The flowage at issue was created around 1941 by the Town of Fifield’s damming of Sailor Creek.  At that time, the owner of the land to be flowed, Margaret Hussmann, granted to the Town and its assigns and successors “the perpetual right, privilege and easement” to flood a portion of lands.  Hussmann retained the interest in the submerged land as well as adjacent upland property. Overtime, Hussmann’s interest in this land was transferred to various parties. One such party was the Lobermeiers, who became owners of upland waterfront property as well as a portion of the bed underlying the flowage. The Lobermeiers eventually sold their upland property but retained their interest in the submerged land. In 2006, the Movriches purchased waterfront property abutting the flowage.

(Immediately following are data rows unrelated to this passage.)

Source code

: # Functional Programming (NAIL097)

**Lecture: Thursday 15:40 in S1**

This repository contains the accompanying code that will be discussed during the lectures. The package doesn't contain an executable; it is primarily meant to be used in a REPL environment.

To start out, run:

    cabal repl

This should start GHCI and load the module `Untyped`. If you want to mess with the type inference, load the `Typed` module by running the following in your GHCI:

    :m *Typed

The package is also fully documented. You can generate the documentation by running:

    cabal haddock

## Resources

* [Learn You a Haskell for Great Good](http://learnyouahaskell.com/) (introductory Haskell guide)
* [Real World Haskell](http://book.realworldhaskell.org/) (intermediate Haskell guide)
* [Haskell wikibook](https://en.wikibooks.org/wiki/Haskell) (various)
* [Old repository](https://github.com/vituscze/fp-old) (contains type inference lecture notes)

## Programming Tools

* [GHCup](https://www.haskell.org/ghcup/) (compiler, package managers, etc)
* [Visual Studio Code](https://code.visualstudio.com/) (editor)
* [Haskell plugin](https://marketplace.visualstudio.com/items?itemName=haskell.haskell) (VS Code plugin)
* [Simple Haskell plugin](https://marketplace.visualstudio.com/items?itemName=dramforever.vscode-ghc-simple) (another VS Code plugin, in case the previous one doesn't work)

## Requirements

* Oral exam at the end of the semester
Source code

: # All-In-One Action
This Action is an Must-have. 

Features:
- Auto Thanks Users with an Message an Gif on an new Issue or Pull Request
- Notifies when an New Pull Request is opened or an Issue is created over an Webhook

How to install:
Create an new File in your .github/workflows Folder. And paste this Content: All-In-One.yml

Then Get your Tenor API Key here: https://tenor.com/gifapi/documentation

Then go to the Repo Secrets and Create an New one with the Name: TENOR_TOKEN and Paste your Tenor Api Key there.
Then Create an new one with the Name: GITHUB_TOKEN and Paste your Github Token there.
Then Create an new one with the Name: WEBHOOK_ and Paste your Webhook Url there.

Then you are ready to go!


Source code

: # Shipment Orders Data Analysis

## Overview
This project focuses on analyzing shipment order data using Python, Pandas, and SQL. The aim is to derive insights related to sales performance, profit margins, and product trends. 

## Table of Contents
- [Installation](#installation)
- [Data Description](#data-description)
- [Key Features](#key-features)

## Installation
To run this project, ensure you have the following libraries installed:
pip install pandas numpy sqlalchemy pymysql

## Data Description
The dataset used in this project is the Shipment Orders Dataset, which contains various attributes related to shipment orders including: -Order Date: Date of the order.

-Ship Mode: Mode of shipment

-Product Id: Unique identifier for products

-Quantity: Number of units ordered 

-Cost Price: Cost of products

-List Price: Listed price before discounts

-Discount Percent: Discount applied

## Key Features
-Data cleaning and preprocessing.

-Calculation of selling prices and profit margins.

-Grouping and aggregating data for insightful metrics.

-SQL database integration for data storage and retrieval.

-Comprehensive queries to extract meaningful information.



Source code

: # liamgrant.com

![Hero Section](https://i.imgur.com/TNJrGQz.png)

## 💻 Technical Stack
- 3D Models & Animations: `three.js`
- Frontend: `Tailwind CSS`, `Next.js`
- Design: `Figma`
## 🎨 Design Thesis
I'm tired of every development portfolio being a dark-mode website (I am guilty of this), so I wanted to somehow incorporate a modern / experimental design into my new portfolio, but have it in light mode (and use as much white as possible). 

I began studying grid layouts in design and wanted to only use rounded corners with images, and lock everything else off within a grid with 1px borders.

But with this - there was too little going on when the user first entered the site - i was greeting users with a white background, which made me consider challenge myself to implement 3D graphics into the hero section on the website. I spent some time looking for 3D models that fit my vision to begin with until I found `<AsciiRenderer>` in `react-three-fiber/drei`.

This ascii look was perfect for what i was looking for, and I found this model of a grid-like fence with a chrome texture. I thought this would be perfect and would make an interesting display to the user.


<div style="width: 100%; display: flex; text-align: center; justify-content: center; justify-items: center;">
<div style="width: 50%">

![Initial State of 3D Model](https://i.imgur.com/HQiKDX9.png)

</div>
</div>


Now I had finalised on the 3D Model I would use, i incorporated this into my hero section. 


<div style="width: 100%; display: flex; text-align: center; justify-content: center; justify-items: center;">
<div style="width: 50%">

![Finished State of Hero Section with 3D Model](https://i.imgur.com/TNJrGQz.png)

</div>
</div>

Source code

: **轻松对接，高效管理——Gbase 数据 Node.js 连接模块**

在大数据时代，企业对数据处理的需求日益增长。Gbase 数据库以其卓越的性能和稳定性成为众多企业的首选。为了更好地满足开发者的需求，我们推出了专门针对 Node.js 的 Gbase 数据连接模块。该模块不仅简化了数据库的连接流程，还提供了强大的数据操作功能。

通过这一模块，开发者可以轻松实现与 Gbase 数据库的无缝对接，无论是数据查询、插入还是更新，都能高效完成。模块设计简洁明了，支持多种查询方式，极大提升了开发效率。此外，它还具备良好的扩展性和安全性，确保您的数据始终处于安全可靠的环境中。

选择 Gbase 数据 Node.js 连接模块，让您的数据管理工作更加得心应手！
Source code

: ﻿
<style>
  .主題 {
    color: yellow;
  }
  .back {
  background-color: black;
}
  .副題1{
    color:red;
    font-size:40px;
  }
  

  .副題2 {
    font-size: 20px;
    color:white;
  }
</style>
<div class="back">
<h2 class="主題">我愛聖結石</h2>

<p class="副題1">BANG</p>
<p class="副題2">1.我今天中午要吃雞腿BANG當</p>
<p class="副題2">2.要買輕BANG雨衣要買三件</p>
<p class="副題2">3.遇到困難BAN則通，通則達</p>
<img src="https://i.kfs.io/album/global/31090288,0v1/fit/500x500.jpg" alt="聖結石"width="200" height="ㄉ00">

A portion of the Lobermeiers’ submerged property abuts the Movriches’ upland waterfront property.

When the Movriches’ purchased their property, there was already a pier installed that extended from their property into the flowage.  The Movriches used their property and the flowage in various ways, including fishing, mooring their boat to the pier, wading in the water, and kayaking, up until 2011 or 2012.  At that time, the Lobermeiers began asserting their exclusive right to use the flowage bed adjacent to the Movriches’ property.

The Movriches brought suit against the Lobermeiers, seeking a declaration of their rights to access the flowage from their waterfront property and to install a pier extending into the flowage.  The circuit court concluded that the public trust doctrine allows the Movriches the right to access the flowage directly from their property and to erect, maintain, and use a pier anchored to their property and to the bed of the flowage.   

The court of appeals concurred with the circuit court that this case turned on the interaction between riparian rights and the public trust doctrine, which preserves for the public the right to use navigable waters for navigation and “incidents of navigation.”  Before the court of appeals, the Lobermeiers conceded that the public trust doctrine applies to the flowage.  However, they argued that the public trust doctrine does not grant the Movriches a right to access the flowage from the Movriches’ property, as opposed to from a public access point, nor does the public trust doctrine give the Movriches the right to place a pier on the flowage bed owned by the Lobermeiers. The court rejected the Lobermeiers’ arguments on two main grounds. 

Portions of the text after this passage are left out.